From the records below, copy every line that contains the word "github".

[Opening STUDY MATERIAL section]

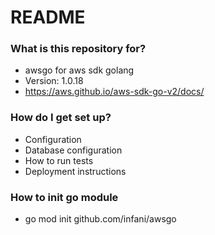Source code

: # README #

### What is this repository for? ###

* awsgo for aws sdk golang
* Version: 1.0.18
* https://aws.github.io/aws-sdk-go-v2/docs/

### How do I get set up? ###

* Configuration
* Database configuration
* How to run tests
* Deployment instructions

### How to init go module

* go mod init github.com/infani/awsgo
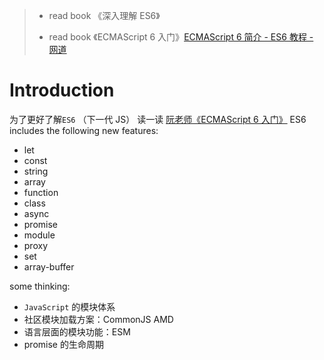 > - read book 《深入理解 ES6》
>
> - read book 《ECMAScript 6 入门》[ECMAScript 6 简介 - ES6 教程 - 网道](https://wangdoc.com/es6/intro.html)

# Introduction

为了更好了解`ES6` （下一代 JS） 读一读 [阮老师《ECMAScript 6 入门》](https://github.com/ruanyf/es6tutorial)
ES6 includes the following new features:

- let
- const
- string
- array
- function
- class
- async
- promise
- module
- proxy
- set
- array-buffer

some thinking:

- `JavaScript` 的模块体系
- 社区模块加载方案：CommonJS AMD
- 语言层面的模块功能：ESM
- promise 的生命周期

[Closing STUDY MATERIAL section]

RESPONSE TO THIS TASK:
* https://aws.github.io/aws-sdk-go-v2/docs/
* go mod init github.com/infani/awsgo
为了更好了解`ES6` （下一代 JS） 读一读 [阮老师《ECMAScript 6 入门》](https://github.com/ruanyf/es6tutorial)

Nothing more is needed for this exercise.